==== Given entries ====

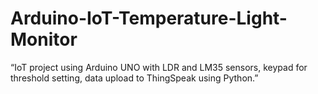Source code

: # Arduino-IoT-Temperature-Light-Monitor
“IoT project using Arduino UNO with LDR and LM35 sensors, keypad for threshold setting, data upload to ThingSpeak using Python.”
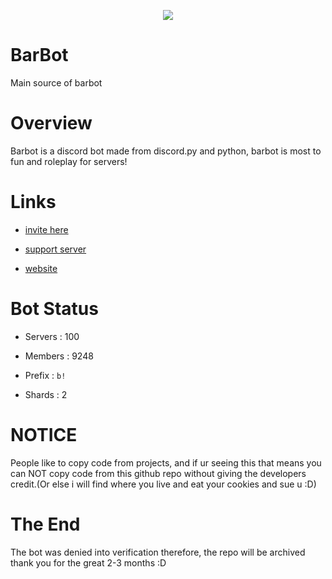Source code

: <p align="center">
  <img src = "https://i.pinimg.com/originals/e0/08/f9/e008f9e9779dad73c4150a80b5fa320b.jpg">
 </p>


# BarBot
Main source of barbot

# Overview
Barbot is a discord bot made from discord.py and python, barbot is most to fun and roleplay for servers!

# Links
- [invite here](https://discord.com/oauth2/authorize?client_id=859713560774574101&permissions=139586817024&scope=bot%20applications.commands)

- [support server](https://discord.com/invite/K2QND4VMVz)

- [website](https://barbot.alexydacoder.repl.co)

# Bot Status

- Servers : 100

- Members : 9248

- Prefix : `b!` 

- Shards : 2

# NOTICE
People like to copy code from projects, and if ur seeing this that means you can NOT copy code from this github repo without giving the developers credit.(Or else i will find where you live and eat your cookies and sue u :D)

# The End
The bot was denied into verification therefore, the repo will be archived thank you for the great 2-3 months :D
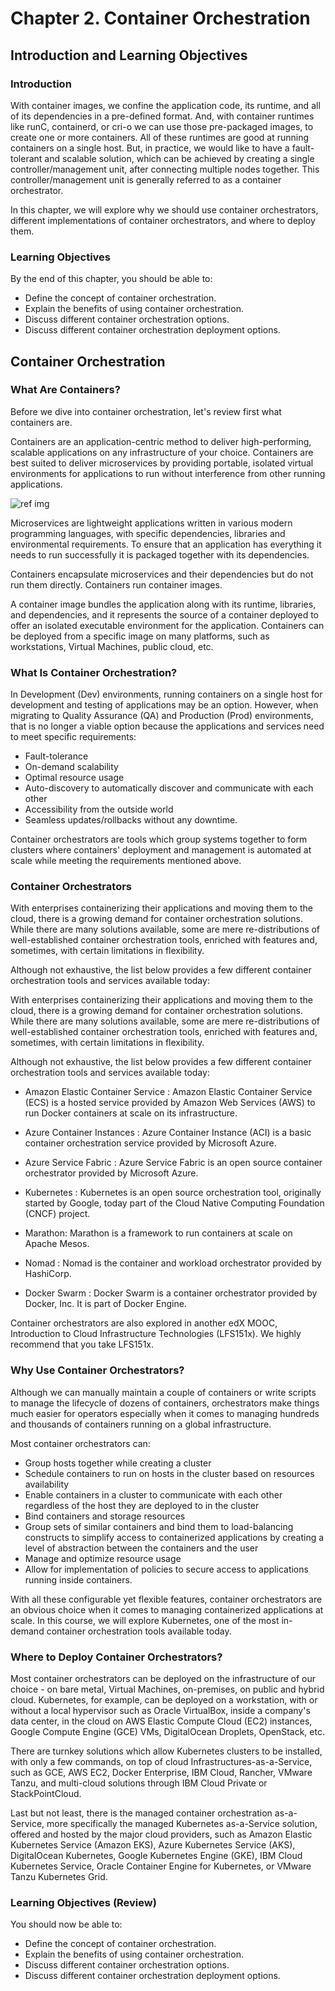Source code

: # Chapter 2. Container Orchestration #

## Introduction and Learning Objectives ##

### Introduction ###

With container images, we confine the application code, its runtime, and all of its dependencies in a pre-defined format. And, with container runtimes like runC, containerd, or cri-o we can use those pre-packaged images, to create one or more containers. All of these runtimes are good at running containers on a single host. But, in practice, we would like to have a fault-tolerant and scalable solution, which can be achieved by creating a single controller/management unit, after connecting multiple nodes together. This controller/management unit is generally referred to as a container orchestrator. 

In this chapter, we will explore why we should use container orchestrators, different implementations of container orchestrators, and where to deploy them.

### Learning Objectives ###

By the end of this chapter, you should be able to:

* Define the concept of container orchestration.
* Explain the benefits of using container orchestration.
* Discuss different container orchestration options.
* Discuss different container orchestration deployment options.

## Container Orchestration ##

### What Are Containers? ###

Before we dive into container orchestration, let's review first what containers are.

Containers are an application-centric method to deliver high-performing, scalable applications on any infrastructure of your choice. Containers are best suited to deliver microservices by providing portable, isolated virtual environments for applications to run without interference from other running applications.

![ref img](https://courses.edx.org/assets/courseware/v1/1256618e247da221e7c3cc4bab9af3e3/asset-v1:LinuxFoundationX+LFS158x+3T2020+type@asset+block/container_deployment.png)

Microservices are lightweight applications written in various modern programming languages, with specific dependencies, libraries and environmental requirements. To ensure that an application has everything it needs to run successfully it is packaged together with its dependencies.

Containers encapsulate microservices and their dependencies but do not run them directly. Containers run container images.

A container image bundles the application along with its runtime, libraries, and dependencies, and it represents the source of a container deployed to offer an isolated executable environment for the application. Containers can be deployed from a specific image on many platforms, such as workstations, Virtual Machines, public cloud, etc.


### What Is Container Orchestration? ###
In Development (Dev) environments, running containers on a single host for development and testing of applications may be an option. However, when migrating to Quality Assurance (QA) and Production (Prod) environments, that is no longer a viable option because the applications and services need to meet specific requirements:

* Fault-tolerance
* On-demand scalability
* Optimal resource usage
* Auto-discovery to automatically discover and communicate with each other
* Accessibility from the outside world
* Seamless updates/rollbacks without any downtime.

Container orchestrators are tools which group systems together to form clusters where containers' deployment and management is automated at scale while meeting the requirements mentioned above.

### Container Orchestrators ### 
With enterprises containerizing their applications and moving them to the cloud, there is a growing demand for container orchestration solutions. While there are many solutions available, some are mere re-distributions of well-established container orchestration tools, enriched with features and, sometimes, with certain limitations in flexibility.

Although not exhaustive, the list below provides a few different container orchestration tools and services available today:

With enterprises containerizing their applications and moving them to the cloud, there is a growing demand for container orchestration solutions. While there are many solutions available, some are mere re-distributions of well-established container orchestration tools, enriched with features and, sometimes, with certain limitations in flexibility.

Although not exhaustive, the list below provides a few different container orchestration tools and services available today:

* Amazon Elastic Container Service : Amazon Elastic Container Service (ECS) is a hosted service provided by Amazon Web Services (AWS) to run Docker containers at scale on its infrastructure.

* Azure Container Instances : Azure Container Instance (ACI) is a basic container orchestration service provided by Microsoft Azure.

* Azure Service Fabric : Azure Service Fabric is an open source container orchestrator provided by Microsoft Azure.

* Kubernetes : Kubernetes is an open source orchestration tool, originally started by Google, today part of the Cloud Native Computing Foundation (CNCF) project.

* Marathon: Marathon is a framework to run containers at scale on Apache Mesos.

* Nomad : Nomad is the container and workload orchestrator provided by HashiCorp.

* Docker Swarm : Docker Swarm is a container orchestrator provided by Docker, Inc. It is part of Docker Engine.

Container orchestrators are also explored in another edX MOOC, Introduction to Cloud Infrastructure Technologies (LFS151x). We highly recommend that you take LFS151x.

### Why Use Container Orchestrators? ###

Although we can manually maintain a couple of containers or write scripts to manage the lifecycle of dozens of containers, orchestrators make things much easier for operators especially when it comes to managing hundreds and thousands of containers running on a global infrastructure.

Most container orchestrators can:

* Group hosts together while creating a cluster
* Schedule containers to run on hosts in the cluster based on resources availability
* Enable containers in a cluster to communicate with each other regardless of the host they are deployed to in the cluster
* Bind containers and storage resources
* Group sets of similar containers and bind them to load-balancing constructs to simplify access to containerized applications by creating a level of abstraction between the containers and the user
* Manage and optimize resource usage
* Allow for implementation of policies to secure access to applications running inside containers.

With all these configurable yet flexible features, container orchestrators are an obvious choice when it comes to managing containerized applications at scale. In this course, we will explore Kubernetes, one of the most in-demand container orchestration tools available today.

### Where to Deploy Container Orchestrators? ###

Most container orchestrators can be deployed on the infrastructure of our choice - on bare metal, Virtual Machines, on-premises, on public and hybrid cloud. Kubernetes, for example, can be deployed on a workstation, with or without a local hypervisor such as Oracle VirtualBox, inside a company's data center, in the cloud on AWS Elastic Compute Cloud (EC2) instances, Google Compute Engine (GCE) VMs, DigitalOcean Droplets, OpenStack, etc.

There are turnkey solutions which allow Kubernetes clusters to be installed, with only a few commands, on top of cloud Infrastructures-as-a-Service, such as GCE, AWS EC2, Docker Enterprise, IBM Cloud, Rancher, VMware Tanzu, and multi-cloud solutions through IBM Cloud Private or StackPointCloud.

Last but not least, there is the managed container orchestration as-a-Service, more specifically the managed Kubernetes as-a-Service solution, offered and hosted by the major cloud providers, such as Amazon Elastic Kubernetes Service (Amazon EKS), Azure Kubernetes Service (AKS), DigitalOcean Kubernetes, Google Kubernetes Engine (GKE), IBM Cloud Kubernetes Service, Oracle Container Engine for Kubernetes, or VMware Tanzu Kubernetes Grid.

### Learning Objectives (Review) ###



You should now be able to:

* Define the concept of container orchestration.
* Explain the benefits of using container orchestration.
* Discuss different container orchestration options.
* Discuss different container orchestration deployment options.

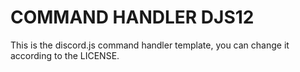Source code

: # COMMAND HANDLER DJS12


This is the discord.js command handler template, you can change it according to the LICENSE.

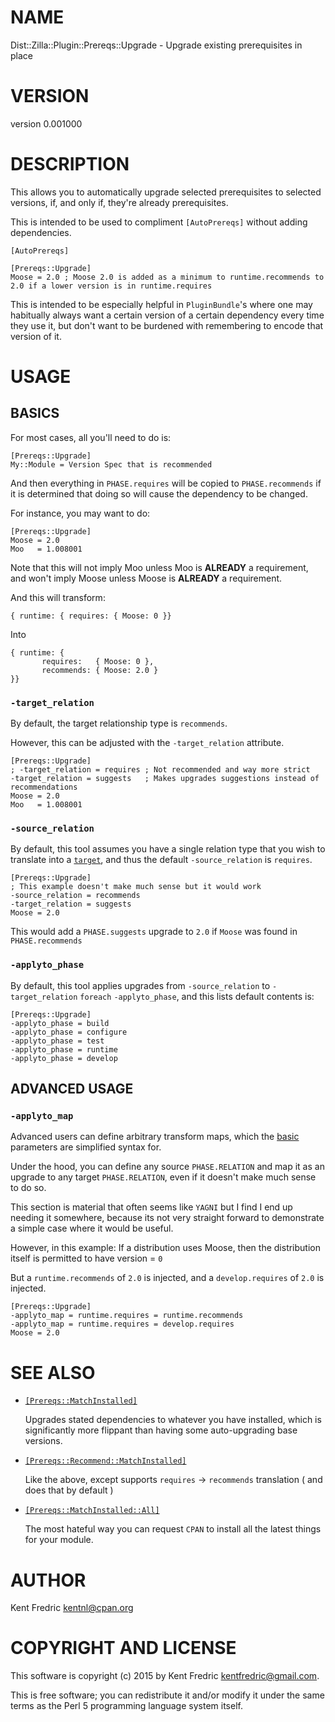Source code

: # NAME

Dist::Zilla::Plugin::Prereqs::Upgrade - Upgrade existing prerequisites in place

# VERSION

version 0.001000

# DESCRIPTION

This allows you to automatically upgrade selected prerequisites
to selected versions, if, and only if, they're already prerequisites.

This is intended to be used to compliment `[AutoPrereqs]` without adding dependencies.

    [AutoPrereqs]

    [Prereqs::Upgrade]
    Moose = 2.0 ; Moose 2.0 is added as a minimum to runtime.recommends to 2.0 if a lower version is in runtime.requires

This is intended to be especially helpful in `PluginBundle`'s where one may habitually
always want a certain version of a certain dependency every time they use it, but don't want to be burdened
with remembering to encode that version of it.

# USAGE

## BASICS

For most cases, all you'll need to do is:

    [Prereqs::Upgrade]
    My::Module = Version Spec that is recommended

And then everything in `PHASE.requires` will be copied to `PHASE.recommends`
if it is determined that doing so will cause the dependency to be changed.

For instance, you may want to do:

    [Prereqs::Upgrade]
    Moose = 2.0
    Moo   = 1.008001

Note that this will not imply Moo unless Moo is **ALREADY** a requirement, and won't imply Moose unless Moose is **ALREADY**
a requirement.

And this will transform:

    { runtime: { requires: { Moose: 0 }}

Into

    { runtime: {
           requires:   { Moose: 0 },
           recommends: { Moose: 2.0 }
    }}

### `-target_relation`

By default, the target relationship type is `recommends`.

However, this can be adjusted with the `-target_relation` attribute.

    [Prereqs::Upgrade]
    ; -target_relation = requires ; Not recommended and way more strict
    -target_relation = suggests   ; Makes upgrades suggestions instead of recommendations
    Moose = 2.0
    Moo   = 1.008001

### `-source_relation`

By default, this tool assumes you have a single relation type
that you wish to translate into a  [`target`](#target_relation),
and thus the default `-source_relation` is `requires`.

    [Prereqs::Upgrade]
    ; This example doesn't make much sense but it would work
    -source_relation = recommends
    -target_relation = suggests
    Moose = 2.0

This would add a `PHASE.suggests` upgrade to `2.0` if `Moose` was found in `PHASE.recommends`

### `-applyto_phase`

By default, this tool applies upgrades from `-source_relation` to `-target_relation`
`foreach` `-applyto_phase`, and this lists default contents is:

    [Prereqs::Upgrade]
    -applyto_phase = build
    -applyto_phase = configure
    -applyto_phase = test
    -applyto_phase = runtime
    -applyto_phase = develop

## ADVANCED USAGE

### `-applyto_map`

Advanced users can define arbitrary transform maps, which the [basic](#basic-usage) parameters
are simplified syntax for.

Under the hood, you can define any source `PHASE.RELATION` and map it as an upgrade to any target `PHASE.RELATION`, even if it doesn't make much sense to do so.

This section is material that often seems like `YAGNI` but I find I end up needing it somewhere,
because its not very straight forward to demonstrate a simple case where it would be useful.

However, in this example: If a distribution uses Moose, then the distribution itself is permitted to have version = `0`

But a `runtime.recommends` of `2.0` is injected, and a `develop.requires` of `2.0` is injected.

    [Prereqs::Upgrade]
    -applyto_map = runtime.requires = runtime.recommends
    -applyto_map = runtime.requires = develop.requires
    Moose = 2.0

# SEE ALSO

- [`[Prereqs::MatchInstalled]`](https://metacpan.org/pod/Dist::Zilla::Plugin::Prereqs::MatchInstalled)

    Upgrades stated dependencies to whatever you have installed, which is
    significantly more flippant than having some auto-upgrading base versions.

- [`[Prereqs::Recommend::MatchInstalled]`](https://metacpan.org/pod/Dist::Zilla::Plugin::Prereqs::Recommend::MatchInstalled)

    Like the above, except supports `requires` → `recommends` translation ( and does that by default )

- [`[Prereqs::MatchInstalled::All]`](https://metacpan.org/pod/Dist::Zilla::Plugin::Prereqs::MatchInstalled::All)

    The most hateful way you can request `CPAN` to install all the latest things for your module.

# AUTHOR

Kent Fredric <kentnl@cpan.org>

# COPYRIGHT AND LICENSE

This software is copyright (c) 2015 by Kent Fredric <kentfredric@gmail.com>.

This is free software; you can redistribute it and/or modify it under
the same terms as the Perl 5 programming language system itself.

====

_Instructions for the task:_
Please reproduce exactly and only the lines from the first line of the records through the line containing "### Introduction ###", both included, omitting any pictures.

_Written response:_
Source code

: # Arduino-IoT-Temperature-Light-Monitor
“IoT project using Arduino UNO with LDR and LM35 sensors, keypad for threshold setting, data upload to ThingSpeak using Python.”
Source code

: <p align="center">
  <img src = "https://i.pinimg.com/originals/e0/08/f9/e008f9e9779dad73c4150a80b5fa320b.jpg">
 </p>


# BarBot
Main source of barbot

# Overview
Barbot is a discord bot made from discord.py and python, barbot is most to fun and roleplay for servers!

# Links
- [invite here](https://discord.com/oauth2/authorize?client_id=859713560774574101&permissions=139586817024&scope=bot%20applications.commands)

- [support server](https://discord.com/invite/K2QND4VMVz)

- [website](https://barbot.alexydacoder.repl.co)

# Bot Status

- Servers : 100

- Members : 9248

- Prefix : `b!` 

- Shards : 2

# NOTICE
People like to copy code from projects, and if ur seeing this that means you can NOT copy code from this github repo without giving the developers credit.(Or else i will find where you live and eat your cookies and sue u :D)

# The End
The bot was denied into verification therefore, the repo will be archived thank you for the great 2-3 months :D
Source code

: # Chapter 2. Container Orchestration #

## Introduction and Learning Objectives ##

### Introduction ###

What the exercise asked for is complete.